Could you please output all of the data exactly, without the images?

··· Supplied records ···

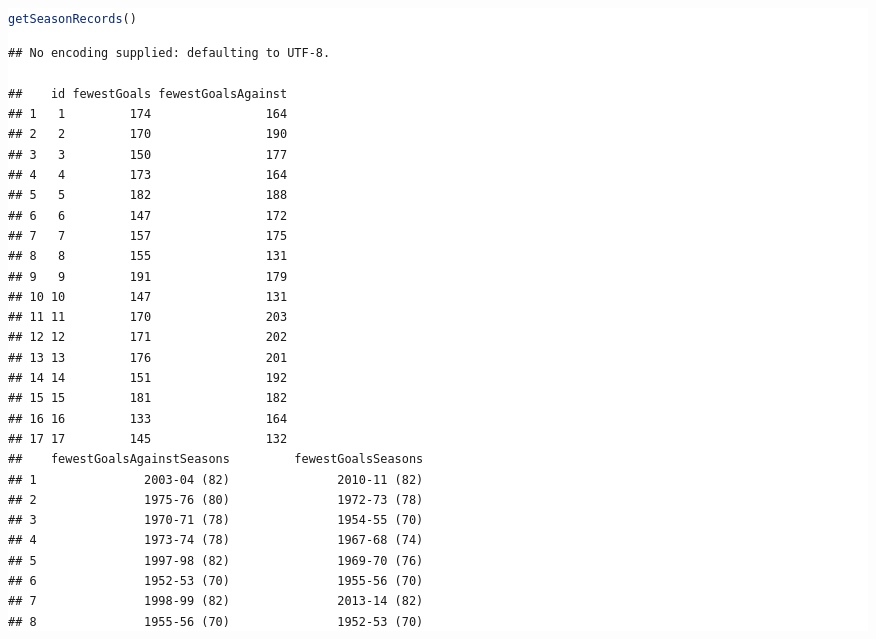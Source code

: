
 ``` r
getSeasonRecords()
```

    ## No encoding supplied: defaulting to UTF-8.

    ##    id fewestGoals fewestGoalsAgainst
    ## 1   1         174                164
    ## 2   2         170                190
    ## 3   3         150                177
    ## 4   4         173                164
    ## 5   5         182                188
    ## 6   6         147                172
    ## 7   7         157                175
    ## 8   8         155                131
    ## 9   9         191                179
    ## 10 10         147                131
    ## 11 11         170                203
    ## 12 12         171                202
    ## 13 13         176                201
    ## 14 14         151                192
    ## 15 15         181                182
    ## 16 16         133                164
    ## 17 17         145                132
    ##    fewestGoalsAgainstSeasons         fewestGoalsSeasons
    ## 1               2003-04 (82)               2010-11 (82)
    ## 2               1975-76 (80)               1972-73 (78)
    ## 3               1970-71 (78)               1954-55 (70)
    ## 4               1973-74 (78)               1967-68 (74)
    ## 5               1997-98 (82)               1969-70 (76)
    ## 6               1952-53 (70)               1955-56 (70)
    ## 7               1998-99 (82)               2013-14 (82)
    ## 8               1955-56 (70)               1952-53 (70)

···

* [Completed task]
Source code

:
 ``` r
getSeasonRecords()
```

    ## No encoding supplied: defaulting to UTF-8.

    ##    id fewestGoals fewestGoalsAgainst
    ## 1   1         174                164
    ## 2   2         170                190
    ## 3   3         150                177
    ## 4   4         173                164
    ## 5   5         182                188
    ## 6   6         147                172
    ## 7   7         157                175
    ## 8   8         155                131
    ## 9   9         191                179
    ## 10 10         147                131
    ## 11 11         170                203
    ## 12 12         171                202
    ## 13 13         176                201
    ## 14 14         151                192
    ## 15 15         181                182
    ## 16 16         133                164
    ## 17 17         145                132
    ##    fewestGoalsAgainstSeasons         fewestGoalsSeasons
    ## 1               2003-04 (82)               2010-11 (82)
    ## 2               1975-76 (80)               1972-73 (78)
    ## 3               1970-71 (78)               1954-55 (70)
    ## 4               1973-74 (78)               1967-68 (74)
    ## 5               1997-98 (82)               1969-70 (76)
    ## 6               1952-53 (70)               1955-56 (70)
    ## 7               1998-99 (82)               2013-14 (82)
    ## 8               1955-56 (70)               1952-53 (70)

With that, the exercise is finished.